> [Assigned task]:
Write out the listing, please, but only from its first line through the line containing "[移动端 1px 解决方案](https://juejin.cn/post/6844903877947424782)", exactly as given and without pictures.
-------- Input
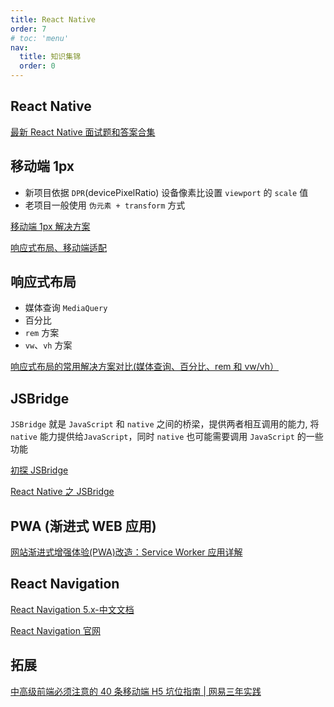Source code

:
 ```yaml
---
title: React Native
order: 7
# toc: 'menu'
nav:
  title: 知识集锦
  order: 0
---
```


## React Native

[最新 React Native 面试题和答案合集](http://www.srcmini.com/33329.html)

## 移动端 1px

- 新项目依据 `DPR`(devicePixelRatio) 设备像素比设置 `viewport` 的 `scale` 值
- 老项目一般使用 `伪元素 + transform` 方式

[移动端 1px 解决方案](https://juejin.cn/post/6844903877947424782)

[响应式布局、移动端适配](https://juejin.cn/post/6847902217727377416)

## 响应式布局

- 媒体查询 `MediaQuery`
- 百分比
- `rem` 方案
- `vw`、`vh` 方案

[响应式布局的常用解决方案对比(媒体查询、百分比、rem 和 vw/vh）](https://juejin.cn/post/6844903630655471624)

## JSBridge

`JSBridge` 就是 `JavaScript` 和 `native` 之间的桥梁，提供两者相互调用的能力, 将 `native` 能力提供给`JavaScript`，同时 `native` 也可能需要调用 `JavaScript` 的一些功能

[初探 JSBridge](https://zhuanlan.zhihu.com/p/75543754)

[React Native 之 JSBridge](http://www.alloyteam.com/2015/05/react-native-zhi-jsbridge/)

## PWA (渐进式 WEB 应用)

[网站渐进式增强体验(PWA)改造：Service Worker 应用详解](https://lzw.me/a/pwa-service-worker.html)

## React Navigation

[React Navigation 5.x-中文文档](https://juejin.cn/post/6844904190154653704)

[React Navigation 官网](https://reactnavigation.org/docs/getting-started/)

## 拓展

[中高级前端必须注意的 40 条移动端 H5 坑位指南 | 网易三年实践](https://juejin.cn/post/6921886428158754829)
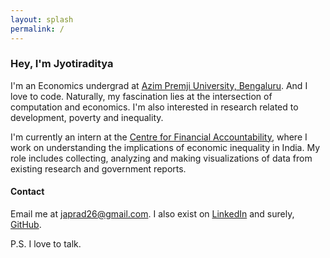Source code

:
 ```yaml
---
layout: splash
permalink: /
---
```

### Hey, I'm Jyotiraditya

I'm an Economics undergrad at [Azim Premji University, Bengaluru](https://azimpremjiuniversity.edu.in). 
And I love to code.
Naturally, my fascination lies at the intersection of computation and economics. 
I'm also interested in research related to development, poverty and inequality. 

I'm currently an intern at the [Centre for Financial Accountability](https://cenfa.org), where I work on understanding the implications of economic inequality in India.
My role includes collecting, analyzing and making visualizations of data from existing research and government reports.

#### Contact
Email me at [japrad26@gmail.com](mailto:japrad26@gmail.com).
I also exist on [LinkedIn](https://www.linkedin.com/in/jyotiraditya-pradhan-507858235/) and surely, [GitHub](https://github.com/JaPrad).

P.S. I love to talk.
----------------
> [Completed task]:
Source code

:
 ```yaml
---
title: React Native
order: 7
# toc: 'menu'
nav:
  title: 知识集锦
  order: 0
---
```


## React Native

[最新 React Native 面试题和答案合集](http://www.srcmini.com/33329.html)

## 移动端 1px

- 新项目依据 `DPR`(devicePixelRatio) 设备像素比设置 `viewport` 的 `scale` 值
- 老项目一般使用 `伪元素 + transform` 方式

[移动端 1px 解决方案](https://juejin.cn/post/6844903877947424782)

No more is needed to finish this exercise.